I was given the task of showing that $(\lnot p \implies p) \vdash p$ cannot be proven in constructive logic (that is, a system with no excluded middle, double negation, or $\lnot$-elimination).

I'm trying to assume that a proof for it exists and use that to show the law of excluded middle, or double negation to arrive at a contradiction. However, I'm a bit stuck and I'm not sure if this is the right approach.

Any input appreciated!

Answer 1

Yes. We can reduce as $$(\lnot p\to p)\to p,\lnot\lnot p\vdash p,$$ and then it suffices to show $$ (\lnot p\to p)\to p, \lnot\lnot p\vdash \lnot p \to p,$$ and again we can reduce that to $$ (\lnot p\to p)\to p,\lnot\lnot p, \lnot p\vdash p,$$ and we see we have a statement and its negation to the left of the turnstyle and we're done.

Observe that the left-hand side of the turnstyle in your title has the schematic form of proof by contradiction (note, nothing would change with the above proof if we replaced with $(\lnot p \to \bot)\to p$, and indeed this does not change the semantics of the statement, since we can prove $\bot$ from $\lnot p$ if and only if we can prove $p$ from $\lnot p$). Thus, we might expect this to be an equivalence. And it is... try to prove the other direction.

Answer 2

$\def\fitch#1#2{~~\begin{array}{|l}#1\\\hline#2\end{array}}\fitch{(\neg p\to p)\to p}{\fitch{\neg\neg p}{\fitch{\neg p}{\bot\\p}\\\neg p\to p\\p}\\\neg\neg p\to p}$

Take $(\neg p\to p)\to p$ as a premise. Assume $\neg\neg p$ and $\neg p$. Derive $p$ by explosion of the contradiction (EFQ). Deduce $\neg p\to p$ by discharging the second assumption (ie $\to$-introduction). Derive $p$ by modus ponens with the premise (or $\to$-elimination). Deduce $\neg\neg p\to p$ by discharging the first premise ($\to$-introduction).

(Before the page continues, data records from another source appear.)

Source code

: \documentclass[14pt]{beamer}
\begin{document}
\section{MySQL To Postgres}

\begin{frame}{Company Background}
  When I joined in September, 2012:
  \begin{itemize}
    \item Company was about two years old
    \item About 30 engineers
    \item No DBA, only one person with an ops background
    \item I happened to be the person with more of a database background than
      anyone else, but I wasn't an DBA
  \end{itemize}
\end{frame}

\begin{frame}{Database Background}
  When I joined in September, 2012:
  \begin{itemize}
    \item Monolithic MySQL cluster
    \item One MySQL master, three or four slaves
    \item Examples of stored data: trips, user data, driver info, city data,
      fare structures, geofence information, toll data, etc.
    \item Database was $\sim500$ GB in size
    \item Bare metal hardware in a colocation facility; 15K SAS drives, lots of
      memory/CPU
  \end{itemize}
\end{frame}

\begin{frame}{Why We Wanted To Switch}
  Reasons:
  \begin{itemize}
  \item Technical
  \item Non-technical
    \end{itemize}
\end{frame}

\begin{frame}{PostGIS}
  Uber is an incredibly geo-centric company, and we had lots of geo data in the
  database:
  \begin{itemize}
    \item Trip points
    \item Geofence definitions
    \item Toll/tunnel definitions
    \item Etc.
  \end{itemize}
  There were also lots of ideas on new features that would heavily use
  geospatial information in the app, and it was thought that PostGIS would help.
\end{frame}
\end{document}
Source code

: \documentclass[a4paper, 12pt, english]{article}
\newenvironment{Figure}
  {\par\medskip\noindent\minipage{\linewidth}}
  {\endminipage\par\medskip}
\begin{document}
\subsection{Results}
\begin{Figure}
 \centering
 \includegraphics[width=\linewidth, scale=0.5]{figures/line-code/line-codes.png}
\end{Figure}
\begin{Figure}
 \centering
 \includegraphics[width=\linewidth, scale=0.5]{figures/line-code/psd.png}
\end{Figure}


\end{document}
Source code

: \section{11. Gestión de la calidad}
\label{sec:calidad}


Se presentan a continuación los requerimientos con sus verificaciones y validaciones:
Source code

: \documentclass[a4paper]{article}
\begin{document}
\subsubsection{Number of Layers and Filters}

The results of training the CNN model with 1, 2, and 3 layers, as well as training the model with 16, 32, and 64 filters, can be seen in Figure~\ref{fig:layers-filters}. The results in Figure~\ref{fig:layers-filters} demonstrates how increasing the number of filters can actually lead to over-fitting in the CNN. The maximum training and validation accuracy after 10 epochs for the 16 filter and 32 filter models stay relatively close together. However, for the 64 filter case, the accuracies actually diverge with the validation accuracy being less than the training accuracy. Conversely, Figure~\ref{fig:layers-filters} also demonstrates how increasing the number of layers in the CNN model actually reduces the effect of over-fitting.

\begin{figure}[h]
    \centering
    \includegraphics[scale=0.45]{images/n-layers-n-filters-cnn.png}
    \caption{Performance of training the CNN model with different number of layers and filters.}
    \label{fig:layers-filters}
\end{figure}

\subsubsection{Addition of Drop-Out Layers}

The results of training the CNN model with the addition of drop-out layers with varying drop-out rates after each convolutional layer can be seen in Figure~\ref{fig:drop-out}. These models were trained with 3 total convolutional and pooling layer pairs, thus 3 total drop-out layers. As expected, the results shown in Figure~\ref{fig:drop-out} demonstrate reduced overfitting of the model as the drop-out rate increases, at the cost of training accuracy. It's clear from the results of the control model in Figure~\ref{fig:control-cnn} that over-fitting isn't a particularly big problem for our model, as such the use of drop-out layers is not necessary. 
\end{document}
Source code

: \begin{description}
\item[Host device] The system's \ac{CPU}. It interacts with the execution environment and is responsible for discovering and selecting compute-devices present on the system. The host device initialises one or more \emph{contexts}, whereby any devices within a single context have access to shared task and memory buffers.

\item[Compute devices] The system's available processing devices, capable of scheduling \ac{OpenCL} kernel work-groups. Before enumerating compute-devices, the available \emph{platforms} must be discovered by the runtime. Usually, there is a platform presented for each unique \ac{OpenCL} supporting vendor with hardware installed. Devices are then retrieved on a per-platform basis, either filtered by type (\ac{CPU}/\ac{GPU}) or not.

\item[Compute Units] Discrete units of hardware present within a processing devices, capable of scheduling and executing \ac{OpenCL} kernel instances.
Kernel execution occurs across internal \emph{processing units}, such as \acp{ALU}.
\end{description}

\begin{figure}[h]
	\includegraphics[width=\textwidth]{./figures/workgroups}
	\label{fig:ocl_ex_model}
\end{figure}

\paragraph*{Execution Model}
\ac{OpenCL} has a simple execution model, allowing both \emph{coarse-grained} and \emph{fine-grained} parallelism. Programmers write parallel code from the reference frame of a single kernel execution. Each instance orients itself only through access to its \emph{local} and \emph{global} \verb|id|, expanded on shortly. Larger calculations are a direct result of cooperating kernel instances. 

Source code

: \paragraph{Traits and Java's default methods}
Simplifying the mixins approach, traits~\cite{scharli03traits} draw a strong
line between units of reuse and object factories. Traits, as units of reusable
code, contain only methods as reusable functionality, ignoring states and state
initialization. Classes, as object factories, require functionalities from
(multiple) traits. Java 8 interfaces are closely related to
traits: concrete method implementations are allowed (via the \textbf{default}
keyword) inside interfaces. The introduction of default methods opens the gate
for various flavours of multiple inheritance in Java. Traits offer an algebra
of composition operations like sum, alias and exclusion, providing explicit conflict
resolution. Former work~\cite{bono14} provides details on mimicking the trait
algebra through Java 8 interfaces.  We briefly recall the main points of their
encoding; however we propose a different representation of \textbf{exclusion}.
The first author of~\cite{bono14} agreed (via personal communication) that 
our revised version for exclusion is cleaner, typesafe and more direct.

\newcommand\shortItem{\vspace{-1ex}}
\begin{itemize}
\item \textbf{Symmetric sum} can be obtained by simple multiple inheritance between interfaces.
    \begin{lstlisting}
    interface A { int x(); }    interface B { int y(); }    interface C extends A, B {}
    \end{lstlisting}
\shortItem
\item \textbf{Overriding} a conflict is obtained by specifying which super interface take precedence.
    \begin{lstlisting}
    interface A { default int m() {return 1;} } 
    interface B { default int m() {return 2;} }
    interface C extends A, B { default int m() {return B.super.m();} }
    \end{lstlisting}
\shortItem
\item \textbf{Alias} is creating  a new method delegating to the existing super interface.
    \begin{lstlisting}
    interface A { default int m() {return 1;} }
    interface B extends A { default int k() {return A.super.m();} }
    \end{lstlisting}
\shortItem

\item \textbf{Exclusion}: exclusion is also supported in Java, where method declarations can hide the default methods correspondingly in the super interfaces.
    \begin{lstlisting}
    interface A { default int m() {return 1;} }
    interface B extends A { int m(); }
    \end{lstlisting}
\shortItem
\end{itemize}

This demonstrates that $(\neg p\to p)\to p\vdash \neg\neg p\to p$ may be derived using only rules of inference acceptable in constructive logic .

Therefore $(\neg\ p\to p)\to p$ can not be a theorem in constructive logic since it constructively entails $\neg\neg p\to p$, which is definitely not a theorem in constructive logic,

Answer 3

The question had been answered a while ago, but it's one that contains a bunch of red herrings and so I'll post the far broader principle at work:

• If $Q\to P$, then always $(N\to Q)\to(N\to P)$ as well as $(P\to p)\to(Q\to p)$.
• If $Q\to P$, then combining these we further get $\big((N\to P)\to p\big)\to\big((N\to Q)\to p\big)$.

Whenever $Q$ implies $p$, the formula also holds when setting $P=p$. Assuming explosion, $Q=\bot$ implies everything, and $p$ in particular. OP's result is obtained by further specializing with $N=\neg p$.